Report how many lines in the records hold the string "ampla"; give the number and nothing else.

Stored data entries
+ + + + +
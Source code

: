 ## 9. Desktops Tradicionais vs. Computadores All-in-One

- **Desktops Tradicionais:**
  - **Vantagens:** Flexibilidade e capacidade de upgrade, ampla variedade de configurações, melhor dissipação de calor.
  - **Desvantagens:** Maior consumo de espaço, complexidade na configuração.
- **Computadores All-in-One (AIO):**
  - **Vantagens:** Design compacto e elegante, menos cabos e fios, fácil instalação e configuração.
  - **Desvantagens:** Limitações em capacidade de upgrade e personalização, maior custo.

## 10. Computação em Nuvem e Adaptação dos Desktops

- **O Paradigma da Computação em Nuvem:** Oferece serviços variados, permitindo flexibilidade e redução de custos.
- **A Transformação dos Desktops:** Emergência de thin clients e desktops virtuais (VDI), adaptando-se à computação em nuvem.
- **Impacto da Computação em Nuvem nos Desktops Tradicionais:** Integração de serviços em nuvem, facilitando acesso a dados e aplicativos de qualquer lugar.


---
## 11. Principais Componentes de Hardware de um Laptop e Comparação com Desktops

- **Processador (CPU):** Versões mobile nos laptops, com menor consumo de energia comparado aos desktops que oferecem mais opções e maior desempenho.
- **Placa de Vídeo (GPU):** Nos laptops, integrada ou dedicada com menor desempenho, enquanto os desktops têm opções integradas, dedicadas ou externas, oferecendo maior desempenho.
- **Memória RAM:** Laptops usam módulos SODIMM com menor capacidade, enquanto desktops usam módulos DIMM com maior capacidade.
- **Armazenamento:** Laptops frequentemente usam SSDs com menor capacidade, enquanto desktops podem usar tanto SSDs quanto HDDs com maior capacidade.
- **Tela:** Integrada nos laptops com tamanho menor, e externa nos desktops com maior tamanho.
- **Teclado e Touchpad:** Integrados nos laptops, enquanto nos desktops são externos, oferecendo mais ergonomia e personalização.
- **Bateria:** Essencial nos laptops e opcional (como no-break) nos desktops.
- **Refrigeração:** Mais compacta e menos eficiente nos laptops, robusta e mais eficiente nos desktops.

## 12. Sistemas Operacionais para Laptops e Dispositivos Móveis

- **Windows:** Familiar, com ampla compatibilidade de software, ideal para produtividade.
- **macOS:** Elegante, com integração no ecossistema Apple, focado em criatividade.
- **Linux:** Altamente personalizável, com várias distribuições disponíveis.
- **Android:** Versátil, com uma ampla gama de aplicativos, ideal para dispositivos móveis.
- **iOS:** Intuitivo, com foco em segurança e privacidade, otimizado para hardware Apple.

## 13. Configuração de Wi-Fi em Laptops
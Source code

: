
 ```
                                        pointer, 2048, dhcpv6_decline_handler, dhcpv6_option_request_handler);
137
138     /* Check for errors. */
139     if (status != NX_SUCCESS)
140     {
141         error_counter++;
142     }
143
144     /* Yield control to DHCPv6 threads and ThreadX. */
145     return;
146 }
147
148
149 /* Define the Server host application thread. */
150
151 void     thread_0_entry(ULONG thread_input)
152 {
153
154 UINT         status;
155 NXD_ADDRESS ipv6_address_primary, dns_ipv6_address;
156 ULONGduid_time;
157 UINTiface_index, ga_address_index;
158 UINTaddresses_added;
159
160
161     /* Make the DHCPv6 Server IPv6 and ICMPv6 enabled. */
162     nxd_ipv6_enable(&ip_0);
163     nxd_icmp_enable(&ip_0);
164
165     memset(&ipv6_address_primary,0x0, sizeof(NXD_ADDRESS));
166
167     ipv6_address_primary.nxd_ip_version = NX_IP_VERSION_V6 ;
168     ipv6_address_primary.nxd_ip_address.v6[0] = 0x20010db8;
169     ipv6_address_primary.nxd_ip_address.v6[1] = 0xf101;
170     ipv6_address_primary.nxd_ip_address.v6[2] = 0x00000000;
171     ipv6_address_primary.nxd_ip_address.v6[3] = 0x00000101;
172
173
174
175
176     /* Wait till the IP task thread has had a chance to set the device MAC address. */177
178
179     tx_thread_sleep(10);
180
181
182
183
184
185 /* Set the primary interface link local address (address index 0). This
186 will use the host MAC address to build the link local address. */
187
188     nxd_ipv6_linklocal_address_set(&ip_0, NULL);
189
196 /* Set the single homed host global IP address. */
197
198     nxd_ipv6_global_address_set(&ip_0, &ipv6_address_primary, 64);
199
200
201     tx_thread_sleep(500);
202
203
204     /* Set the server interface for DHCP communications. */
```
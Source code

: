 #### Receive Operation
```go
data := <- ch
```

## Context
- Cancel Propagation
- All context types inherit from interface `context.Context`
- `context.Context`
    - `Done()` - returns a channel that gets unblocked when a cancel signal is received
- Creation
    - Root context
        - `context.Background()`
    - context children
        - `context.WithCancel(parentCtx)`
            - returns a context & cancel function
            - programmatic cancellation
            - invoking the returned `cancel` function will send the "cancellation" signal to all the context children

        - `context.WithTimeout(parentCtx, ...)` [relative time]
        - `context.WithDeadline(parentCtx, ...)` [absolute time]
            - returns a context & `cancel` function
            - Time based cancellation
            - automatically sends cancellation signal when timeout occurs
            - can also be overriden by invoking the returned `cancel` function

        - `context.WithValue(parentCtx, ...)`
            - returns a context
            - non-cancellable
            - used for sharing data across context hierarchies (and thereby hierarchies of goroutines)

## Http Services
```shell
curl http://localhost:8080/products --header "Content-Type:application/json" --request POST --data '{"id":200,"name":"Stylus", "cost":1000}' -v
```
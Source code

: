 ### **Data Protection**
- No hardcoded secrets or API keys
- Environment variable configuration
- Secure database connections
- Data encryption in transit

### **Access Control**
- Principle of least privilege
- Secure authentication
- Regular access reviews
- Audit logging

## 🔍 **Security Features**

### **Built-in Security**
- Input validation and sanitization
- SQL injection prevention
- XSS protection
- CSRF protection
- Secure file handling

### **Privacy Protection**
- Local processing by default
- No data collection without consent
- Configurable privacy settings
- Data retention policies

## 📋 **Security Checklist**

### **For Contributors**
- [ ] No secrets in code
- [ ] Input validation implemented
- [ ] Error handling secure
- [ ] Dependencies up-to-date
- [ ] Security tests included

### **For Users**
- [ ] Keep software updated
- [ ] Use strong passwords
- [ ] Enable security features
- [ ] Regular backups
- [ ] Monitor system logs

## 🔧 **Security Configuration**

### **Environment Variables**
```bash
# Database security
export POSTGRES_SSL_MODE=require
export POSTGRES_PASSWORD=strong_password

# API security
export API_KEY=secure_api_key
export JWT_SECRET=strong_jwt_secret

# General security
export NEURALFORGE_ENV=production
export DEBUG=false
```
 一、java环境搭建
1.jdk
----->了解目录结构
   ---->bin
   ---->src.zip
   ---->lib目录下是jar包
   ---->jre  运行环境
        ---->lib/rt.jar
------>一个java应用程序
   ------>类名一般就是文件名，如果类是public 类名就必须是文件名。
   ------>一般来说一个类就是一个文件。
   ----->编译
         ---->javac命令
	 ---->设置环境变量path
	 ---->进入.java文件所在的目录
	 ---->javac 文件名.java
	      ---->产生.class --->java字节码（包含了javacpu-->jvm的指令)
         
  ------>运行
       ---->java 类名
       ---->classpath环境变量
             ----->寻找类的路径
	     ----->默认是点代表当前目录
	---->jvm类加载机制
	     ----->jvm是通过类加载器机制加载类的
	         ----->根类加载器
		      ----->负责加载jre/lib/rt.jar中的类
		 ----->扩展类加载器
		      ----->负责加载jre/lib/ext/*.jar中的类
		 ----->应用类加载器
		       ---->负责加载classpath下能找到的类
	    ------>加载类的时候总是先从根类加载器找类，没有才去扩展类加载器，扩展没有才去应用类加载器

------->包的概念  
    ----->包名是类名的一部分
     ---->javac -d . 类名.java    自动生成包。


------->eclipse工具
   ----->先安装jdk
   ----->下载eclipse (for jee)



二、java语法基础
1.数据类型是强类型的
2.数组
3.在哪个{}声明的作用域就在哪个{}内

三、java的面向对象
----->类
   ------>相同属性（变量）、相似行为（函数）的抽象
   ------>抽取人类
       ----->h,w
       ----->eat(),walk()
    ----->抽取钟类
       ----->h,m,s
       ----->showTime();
+ + + + +
▶ Result:
3